Pemilu Presiden 2009 memasang para Calon Presiden dan Wakil Presiden dengan ribuan sandiwara yang dihembuskan melalui sandiwara-sandiwara persis panggung sungguhan. Susilo Bambang Yudoyono dan Boediono yang dicap penggusung Neo-Liberal, Megawati Soekarno Putri dan Prabowo yang lebih kelihatan seperti Sosialis dengan menggusung yel Pro-Rakyat, Jusuf Kalla dan Wiranto yang kelihatan seperti pebisnis yang banyak mencuatkan teori ‘gambling’ sebagai percepatan dalam mengatasi masalah-masalah kerakyatan. Saya merasa betapa panasnya persaingan ini.

Hujan diluar menciptakan atmosphere romantisme sendiri, saya masih mengalami banyak trauma dari setiap kejadian dan upaya-upaya penyelesaian masalah, setelah segala yang saya lakukan belumlah menemukan hasil yang signifikan. Saya sendiri belumlah sembuh dari rasa was-was ini, belumlah memiliki hasrat untuk memulainya lagi, saya masih belum mau beranjak dari sini, dari kontemplasi yang saya pikir adalah bentuk penyembuhan terhadap diri sendiri untuk kembali menemukan cara terbaik dalam memulai lagi merumuskan dan bergerak mengatur masa depan. Dan, hidup… rasanya terlalu singkat untuk saya ikuti rimanya.

“kamu terlalu virtual goh!” kalimat itu yang selalu berdengung dalam pikiranku. “ini dunia nyata, harusnya kamu lebih nyata dari duniamu sendiri”. Semenjak mendengar kalimat itu, semenjak itu pula paradigma berbeda menggelitikku.

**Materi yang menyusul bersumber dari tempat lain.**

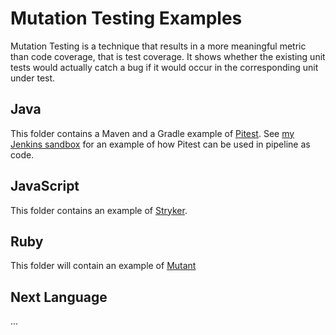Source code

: # Mutation Testing Examples
Mutation Testing is a technique that results in a more meaningful metric than code coverage, that is test coverage. It shows whether the existing unit tests would actually catch a bug if it would occur in the corresponding unit under test.

## Java
This folder contains a Maven and a Gradle example of [Pitest](http://pitest.org). See [my Jenkins sandbox](https://github.com/daafith/jenkinsSandbox) for an example of how Pitest can be used in pipeline as code.

## JavaScript
This folder contains an example of [Stryker](https://stryker-mutator.io).

## Ruby
This folder will contain an example of [Mutant](https://github.com//mbj/mutant)

## Next Language
...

Denyutnya mengubah parameter yang sejak dulu menjadi idealisasi yang saya pakai untuk menyikapi segala sesuatu, kini saya sungguh-sungguh tidak tau… barangkali hal yang saya yakini sejak dulu adalah sebuah hayalan- dari imajinasiku sendiri, saya terkurung oleh ruang yang sebenarnya telah diciptakan oleh saya sendiri.

Mungkin saya hanya mengira bahwa imajinasi telah saya ubah menjadi kenyataan yang sebenarnya padahal tidak. Ini hanya sebuah ilusi, ilusi yang menciptakan resiko-resiko tinggi… tapi bagaimana mungkin? Bagaimana mungkin sebuah ciptaan imajinasi mengakibatkan resiko nyata? Kemudian saya mengira bahwa justeru inilah kenyataan itu. Hanya saja saya berada dalam persimpangan, dijalan bernama ‘resiko’, saya merasa sedang berhenti disitu.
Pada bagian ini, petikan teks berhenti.